Queste mansioni erano quindi pienamente comprensibili nell’ambito di una società a sostanziale base familiare, nella quale la figlia godeva della piena fiducia del padre (che, per problemi suoi propri, non poteva figurare né quale socio e amministratore, né quale titolare di conti bancari) al punto di consentire che alcuni rapporti fossero regolati sul proprio conto corrente personale.
Il Tribunale autorizzava quindi il sequestro conservativo dei beni e dei crediti dell’amministratore formale e dell’amministratore di fatto (padre), respingendo la richiesta nei confronti della figlia.
La seconda pronuncia in esame è invece la sentenza n. 15600 del 9 luglio 2014 della Corte di Cassazione, la quale si è occupata del medesimo tema trattando la questione del fallimento di un socio accomandante di una s.a.s.. Come noto, il fallimento di una società di persone si estende anche ai soci illimitatamente responsabili, come l’accomandatario nella s.a.s., che è il socio cui sono attribuiti i poteri di amministrazione; l’accomandante, invece, non compie tale attività, motivo per cui la sua responsabilità è limitata. Se però l’accomandante si comporta di fatto come l’amministratore vero e proprio allora si supera la limitazione prevista in via generale dal codice e diviene illimitatamente responsabile (dal punto di vista civilistico patrimoniale) anche l’accomandante.
Anche in questo caso si partiva dunque da un fallimento di società, nell’ambito del quale il Tribunale locale era pervenuto a dichiarare anche il fallimento del socio accomandante, in quanto ritenuto responsabile per aver compiuto atti di amministrazione della società. Tale fallimento era successivamente revocato dalla Corte d’Appello di Torino non ravvisando nella condotta posta in essere dal socio accomandante alcun ruolo gestionale e si arrivava quindi in Cassazione.

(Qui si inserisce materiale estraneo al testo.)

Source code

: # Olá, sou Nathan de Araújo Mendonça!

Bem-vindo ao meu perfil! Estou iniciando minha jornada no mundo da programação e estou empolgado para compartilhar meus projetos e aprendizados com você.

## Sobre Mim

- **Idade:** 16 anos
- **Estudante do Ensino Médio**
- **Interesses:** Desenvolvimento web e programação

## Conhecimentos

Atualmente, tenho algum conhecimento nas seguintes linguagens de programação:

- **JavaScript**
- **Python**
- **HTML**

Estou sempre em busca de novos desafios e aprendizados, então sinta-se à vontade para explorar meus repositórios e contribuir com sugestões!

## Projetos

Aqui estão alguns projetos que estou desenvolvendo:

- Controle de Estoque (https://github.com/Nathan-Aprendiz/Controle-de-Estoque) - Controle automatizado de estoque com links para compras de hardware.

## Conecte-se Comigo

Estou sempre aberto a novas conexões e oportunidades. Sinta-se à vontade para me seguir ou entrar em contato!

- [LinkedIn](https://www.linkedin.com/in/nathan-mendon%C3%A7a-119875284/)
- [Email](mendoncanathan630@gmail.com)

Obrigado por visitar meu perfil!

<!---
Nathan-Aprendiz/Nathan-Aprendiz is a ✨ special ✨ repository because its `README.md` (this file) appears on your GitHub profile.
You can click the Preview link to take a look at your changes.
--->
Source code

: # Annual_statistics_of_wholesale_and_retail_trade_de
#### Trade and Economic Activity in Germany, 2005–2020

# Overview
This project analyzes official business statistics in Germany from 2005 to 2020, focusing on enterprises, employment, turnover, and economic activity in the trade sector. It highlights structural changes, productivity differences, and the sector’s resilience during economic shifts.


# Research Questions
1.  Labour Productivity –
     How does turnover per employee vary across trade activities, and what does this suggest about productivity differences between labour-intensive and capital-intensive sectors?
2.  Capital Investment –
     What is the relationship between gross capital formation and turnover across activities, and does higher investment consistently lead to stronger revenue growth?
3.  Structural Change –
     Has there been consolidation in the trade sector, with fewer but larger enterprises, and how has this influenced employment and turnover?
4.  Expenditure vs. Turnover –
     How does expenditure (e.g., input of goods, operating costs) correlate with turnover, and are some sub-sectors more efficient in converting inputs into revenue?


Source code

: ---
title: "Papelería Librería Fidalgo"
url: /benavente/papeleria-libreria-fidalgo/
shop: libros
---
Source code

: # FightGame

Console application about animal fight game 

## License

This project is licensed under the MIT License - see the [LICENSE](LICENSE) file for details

La Suprema Corte ha ritenenuto corretta l’interpretazione della Corte di Appello, affermando che il socio accomandante assume responsabilità illimitata per le obbligazioni sociali, ai sensi dell’art. 2320 cod. civ. “solo ove contravvenga al divieto di compiere atti di amministrazione, intesi questi ultimi quali atti di gestione, aventi influenza decisiva o almeno rilevante sull’amministrazione della società (non già di atti di mero ordine o esecutivi) o di trattare o concludere affari in nome della società”.

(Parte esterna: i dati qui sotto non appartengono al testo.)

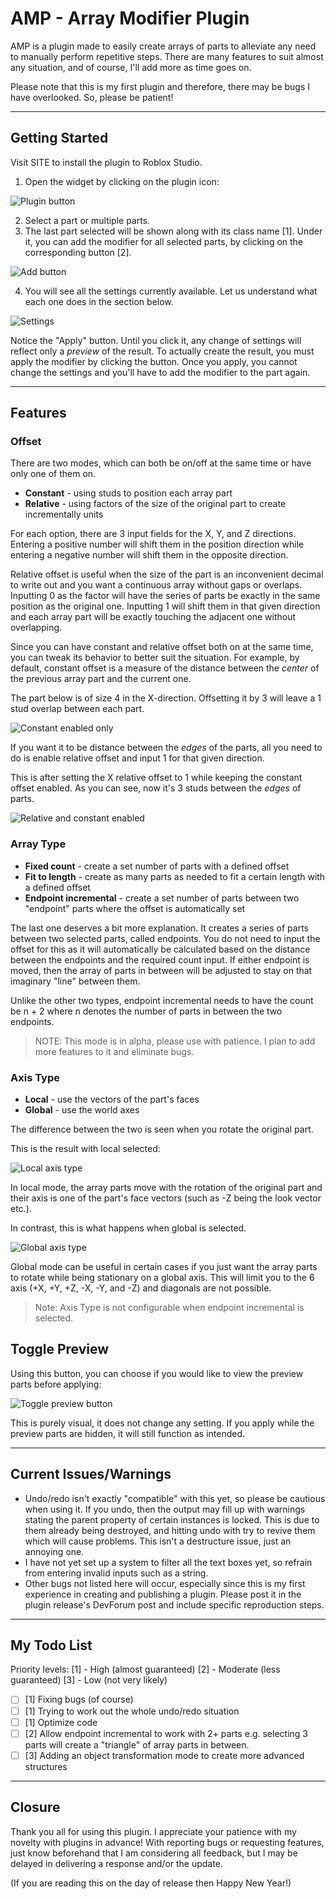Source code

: # AMP - Array Modifier Plugin

AMP is a plugin made to easily create arrays of parts to alleviate any need to manually perform repetitive steps. There are many features to suit almost any situation, and of course, I'll add more as time goes on.

Please note that this is my first plugin and therefore, there may be bugs I have overlooked. So, please be patient!

___

## Getting Started
Visit SITE to install the plugin to Roblox Studio.

1. Open the widget by clicking on the plugin icon:

 ![Plugin button](Plugin_Button.png)

2. Select a part or multiple parts. 
3. The last part selected will be shown along with its class name [1]. Under it, you can add the modifier for all selected parts, by clicking on the corresponding button [2].

![Add button](Add_Part.png)

4. You will see all the settings currently available. Let us understand what each one does in the section below.

![Settings](Settings.png)

Notice the "Apply" button. Until you click it, any change of settings will reflect only a *preview* of the result. To actually create the result, you must apply the modifier by clicking the button. Once you apply,  you cannot change the settings and you'll have to add the modifier to the part again.
___
## Features

### Offset
There are two modes, which can both be on/off at the same time or have only one of them on.
* **Constant** - using studs to position each array part
* **Relative** - using factors of the size of the original part to create incrementally units

For each option, there are 3 input fields for the X, Y, and Z directions. Entering a positive number will shift them in the position direction while entering a negative number will shift them in the opposite direction.

Relative offset is useful when the size of the part is an inconvenient decimal to write out and you want a continuous array without gaps or overlaps. Inputting 0 as the factor will have the series of parts be exactly in the same position as the original one. Inputting 1 will shift them in that given direction and each array part will be exactly touching the adjacent one without overlapping. 

Since you can have constant and relative offset both on at the same time, you can tweak its behavior to better suit the situation. For example, by default, constant offset is a measure of the distance between the *center* of the previous array part and the current one. 

The part below is of size 4 in the X-direction. Offsetting it by 3 will leave a 1 stud overlap between each part.

![Constant enabled only](Only_Constant.png)

If you want it to be distance between the *edges* of the parts, all you need to do is enable relative offset and input 1 for that given direction.

This is after setting the X relative offset to 1 while keeping the constant offset enabled. As you can see, now it's 3 studs between the *edges* of parts.

![Relative and constant enabled](Relative_And_Constant.png)

### Array Type
* **Fixed count** - create a set number of parts with a defined offset
* **Fit to length** - create as many parts as needed to fit a certain length with a defined offset
* **Endpoint incremental** - create a set number of parts between two "endpoint" parts where the offset is automatically set

The last one deserves a bit more explanation. It creates a series of parts between two selected parts, called endpoints. You do not need to input the offset for this as it will automatically be calculated based on the distance between the endpoints and the required count input. If either endpoint is moved, then the array of parts in between will be adjusted to stay on that imaginary "line" between them.

Unlike the other two types, endpoint incremental needs to have the count be n + 2 where n denotes the number of parts in between the two endpoints.

> NOTE: This mode is in alpha, please use with patience. I plan to add more features to it and eliminate bugs.

### Axis Type
* **Local** - use the vectors of the part's faces
* **Global** - use the world axes 

The difference between the two is seen when you rotate the original part. 

This is the result with local selected:

![Local axis type](Local.gif)

In local mode, the array parts move with the rotation of the original part and their axis is one of the part's face vectors (such as -Z being the look vector etc.).

In contrast, this is what happens when global is selected.

![Global axis type](Global.gif)

Global mode can be useful in certain cases if you just want the array parts to rotate while being stationary on a global axis. This will limit you to the 6 axis (+X, +Y, +Z, -X, -Y, and -Z) and diagonals are not possible.

> Note: Axis Type is not configurable when endpoint incremental is selected.

## Toggle Preview
Using this button, you can choose if you would like to view the preview parts before applying:

![Toggle preview button](Hide_Preview.png)

This is purely visual, it does not change any setting. If you apply while the preview parts are hidden, it will still function as intended.
___

## Current Issues/Warnings
* Undo/redo isn't exactly "compatible" with this yet, so please be cautious when using it. If you undo, then the output may fill up with warnings stating the parent property of certain instances is locked. This is due to them already being destroyed, and hitting undo with try to revive them which will cause problems. This isn't a destructure issue, just an annoying one.
* I have not yet set up a system to filter all the text boxes yet, so refrain from entering invalid inputs such as a string.
* Other bugs not listed here will occur, especially since this is my first experience in creating and publishing a plugin. Please post it in the plugin release's DevForum post and include specific reproduction steps. 
___
## My Todo List
Priority levels:
[1]  - High (almost guaranteed)
[2] - Moderate (less guaranteed)
[3] - Low (not very likely)

- [ ] [1] Fixing bugs (of course)
- [ ] [1] Trying to work out the whole undo/redo situation
- [ ] [1] Optimize code
- [ ] [2] Allow endpoint incremental to work with 2+ parts e.g. selecting 3 parts will create a "triangle" of array parts in between.
- [ ] [3] Adding an object transformation mode to create more advanced structures
___
## Closure
Thank you all for using this plugin. I appreciate your patience with my novelty with plugins in advance! With reporting bugs or requesting features, just know beforehand that I am considering all feedback, but I may be delayed in delivering a response and/or the update.

(If you are reading this on the day of release then Happy New Year!)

Se invece il socio accomandante compie atti meramente esecutivi, senza concorrere in concreto all’adozione di alcuna decisione di contenuto amministrativo, non può essere ritenuto responsabile e assoggettato a fallimento. Anche nell’ipotesi (frequente nella prassi) in cui al socio accomandante siano attribuite delle procure per compiere determinati atti, secondo la Corte “riveste carattere decisivo non la mera esistenza della delega, ma l’effettivo esercizio dei poteri ivi previsti”, sia negli atti interni che in quelli esterni verso terzi.
Nel caso di specie, l’emissione di assegni bancari, tratti sul conto corrente della società con delega operativa attribuita al socio accomandante, è stato ritenuto un mero comportamento esecutivo e attuativo di decisioni altrui, che quindi non porta a integrare il compimento di atti di amministrazione in senso reale.
Nemmeno la concessione da parte del socio accomandante di un’ipoteca a garanzia di un contratto di mutuo fondiario e di un contratto di apertura di credito in conto corrente sono stati ritenuti elementi sufficienti a dimostrare l’ingerenza del socio accomandante nella gestione della società.
Quanto emerge dalle due pronunce citate è quindi la necessità di un accertamento in concreto dell’attività posta in essere dal presunto amministratore di fatto di società; anche comportamenti che all’apparenza sembrano configurare attività gestoria potrebbero essere qualificati come meri atti esecutivi, laddove si dimostri che la volontà decisionale e la conduzione della società sia invece espressa da altro soggetto.